» WORK TO COMPLETE: Return each line of the listing that follows in which the string "useCallback" can be found.
Start of SOURCE DATA
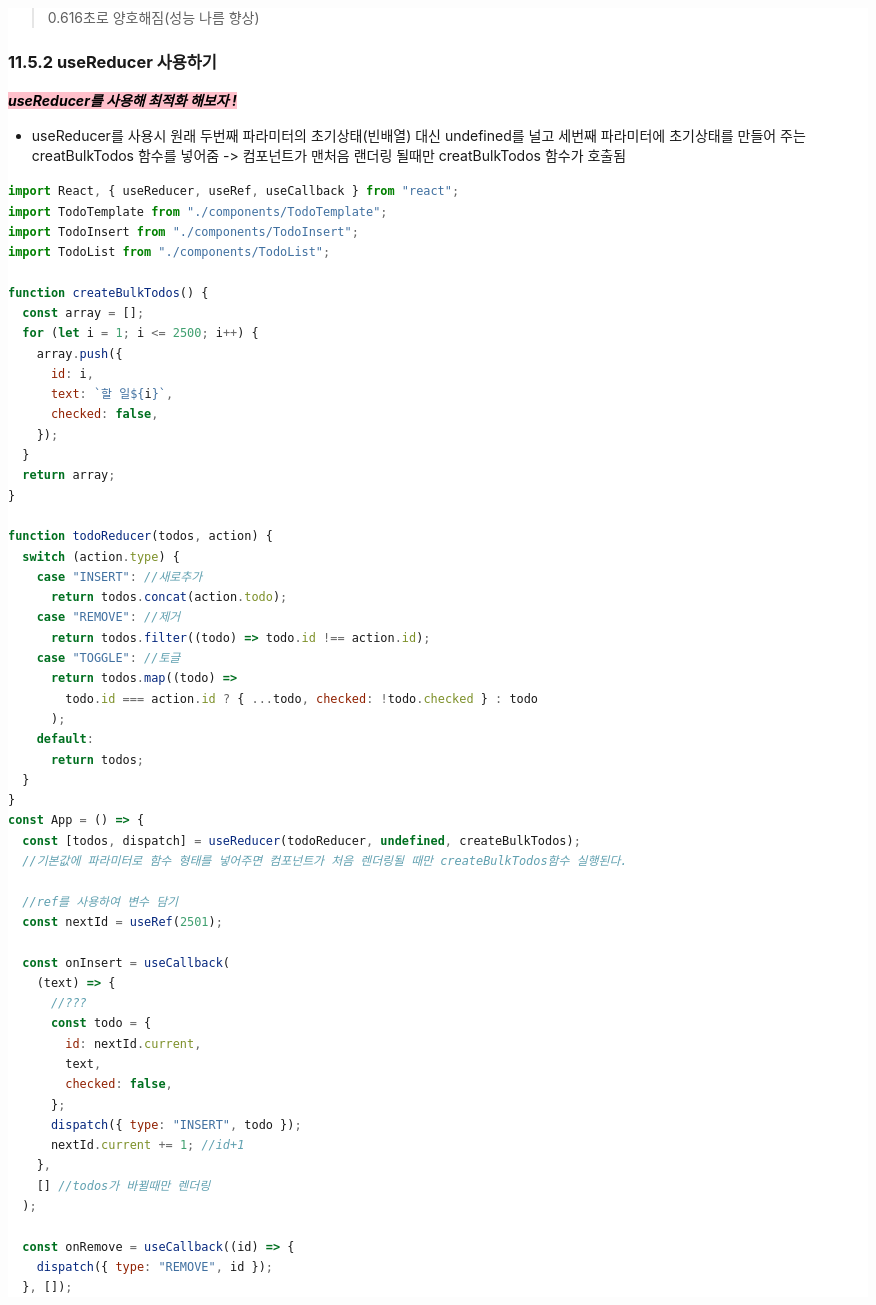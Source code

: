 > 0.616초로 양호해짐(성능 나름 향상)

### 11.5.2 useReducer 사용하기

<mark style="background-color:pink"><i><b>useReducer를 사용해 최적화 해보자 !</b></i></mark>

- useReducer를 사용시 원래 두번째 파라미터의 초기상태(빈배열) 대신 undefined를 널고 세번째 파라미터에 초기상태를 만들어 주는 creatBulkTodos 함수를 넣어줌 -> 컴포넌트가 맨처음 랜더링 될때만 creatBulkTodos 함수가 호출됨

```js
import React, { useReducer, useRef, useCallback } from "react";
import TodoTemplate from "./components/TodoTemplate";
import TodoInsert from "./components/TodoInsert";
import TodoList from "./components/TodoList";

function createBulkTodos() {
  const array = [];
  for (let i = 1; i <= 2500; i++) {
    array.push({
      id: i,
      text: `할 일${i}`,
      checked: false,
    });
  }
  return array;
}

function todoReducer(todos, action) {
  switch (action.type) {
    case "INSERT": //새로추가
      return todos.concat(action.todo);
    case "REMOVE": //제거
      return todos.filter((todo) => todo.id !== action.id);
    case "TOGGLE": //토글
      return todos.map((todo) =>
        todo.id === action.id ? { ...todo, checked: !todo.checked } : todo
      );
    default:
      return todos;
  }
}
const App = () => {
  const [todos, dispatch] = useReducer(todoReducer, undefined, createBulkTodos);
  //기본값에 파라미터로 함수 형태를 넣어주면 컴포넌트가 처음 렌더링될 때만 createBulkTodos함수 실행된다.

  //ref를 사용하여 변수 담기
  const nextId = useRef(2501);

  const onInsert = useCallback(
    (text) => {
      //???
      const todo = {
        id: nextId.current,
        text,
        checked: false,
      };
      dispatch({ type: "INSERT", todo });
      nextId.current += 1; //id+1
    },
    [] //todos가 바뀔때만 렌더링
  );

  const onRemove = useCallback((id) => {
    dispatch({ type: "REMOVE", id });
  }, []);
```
End of SOURCE DATA
Start of SOURCE DATA
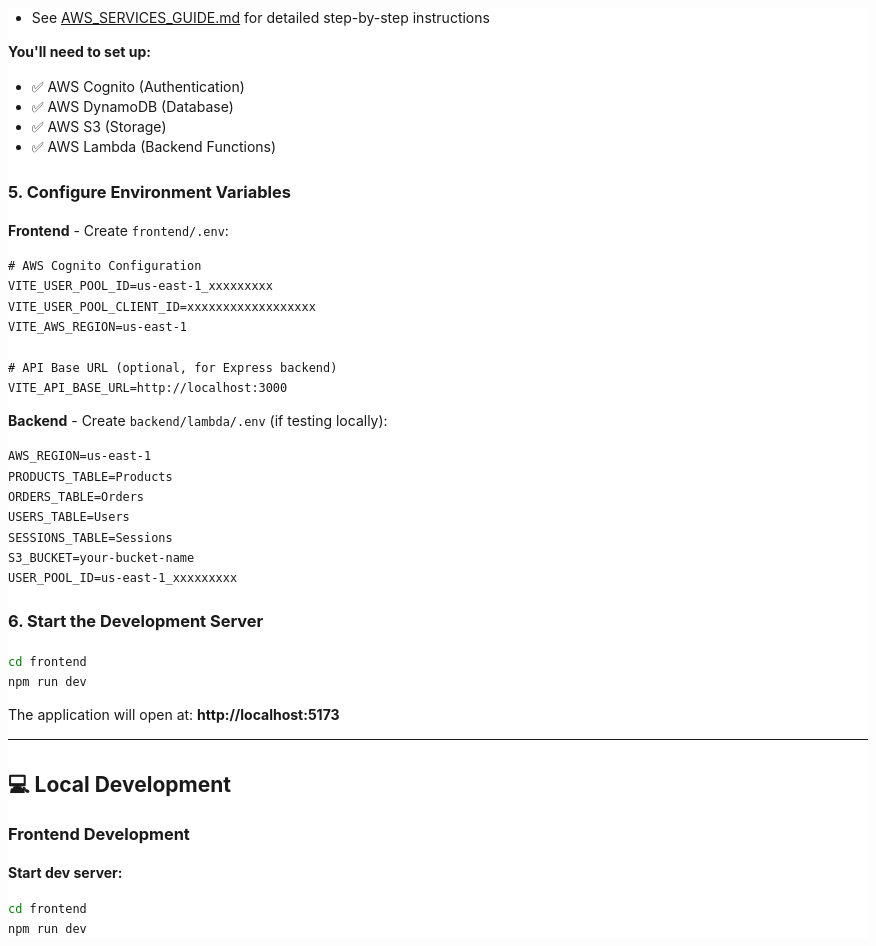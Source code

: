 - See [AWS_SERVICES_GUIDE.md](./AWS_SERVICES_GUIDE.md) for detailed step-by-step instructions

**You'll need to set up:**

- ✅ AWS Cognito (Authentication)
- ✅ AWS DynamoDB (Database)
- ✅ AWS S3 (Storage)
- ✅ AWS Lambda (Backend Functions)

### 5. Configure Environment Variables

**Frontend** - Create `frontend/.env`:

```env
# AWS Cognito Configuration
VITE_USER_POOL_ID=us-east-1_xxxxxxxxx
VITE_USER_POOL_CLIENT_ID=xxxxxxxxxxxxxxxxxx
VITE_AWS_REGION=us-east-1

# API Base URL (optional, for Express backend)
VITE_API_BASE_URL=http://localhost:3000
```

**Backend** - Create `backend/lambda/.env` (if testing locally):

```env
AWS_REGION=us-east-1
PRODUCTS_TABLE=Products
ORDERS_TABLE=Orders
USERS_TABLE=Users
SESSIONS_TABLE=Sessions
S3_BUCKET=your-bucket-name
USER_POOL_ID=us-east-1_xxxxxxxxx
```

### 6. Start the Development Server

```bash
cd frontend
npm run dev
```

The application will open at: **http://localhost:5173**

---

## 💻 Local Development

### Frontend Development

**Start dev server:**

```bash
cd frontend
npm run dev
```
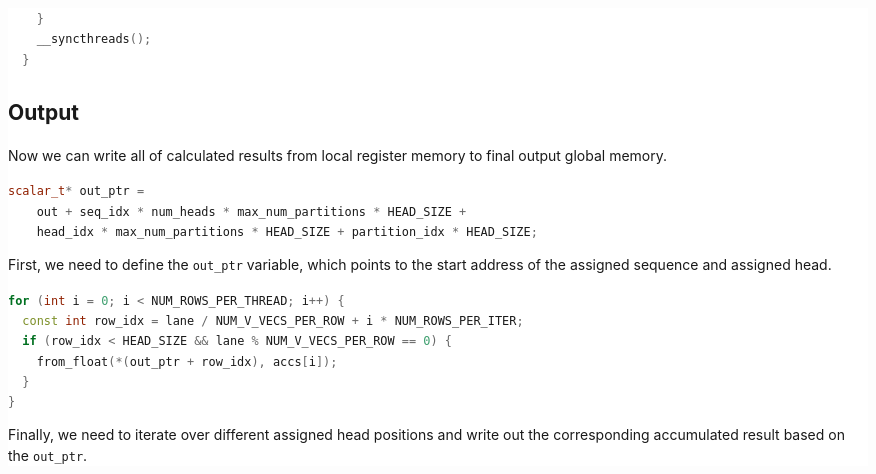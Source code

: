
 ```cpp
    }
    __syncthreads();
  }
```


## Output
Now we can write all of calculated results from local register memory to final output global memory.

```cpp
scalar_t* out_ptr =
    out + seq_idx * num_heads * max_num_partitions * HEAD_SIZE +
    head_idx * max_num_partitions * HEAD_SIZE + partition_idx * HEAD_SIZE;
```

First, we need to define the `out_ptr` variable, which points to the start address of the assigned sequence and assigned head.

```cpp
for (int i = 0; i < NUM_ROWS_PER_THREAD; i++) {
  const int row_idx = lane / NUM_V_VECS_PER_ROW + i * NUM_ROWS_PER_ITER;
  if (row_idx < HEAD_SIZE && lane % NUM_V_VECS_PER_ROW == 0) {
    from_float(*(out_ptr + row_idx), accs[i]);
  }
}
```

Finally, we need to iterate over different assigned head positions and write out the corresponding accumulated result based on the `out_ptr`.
End of SOURCE DATA
» FINISHED EXERCISE:
import React, { useReducer, useRef, useCallback } from "react";
  const onInsert = useCallback(
  const onRemove = useCallback((id) => {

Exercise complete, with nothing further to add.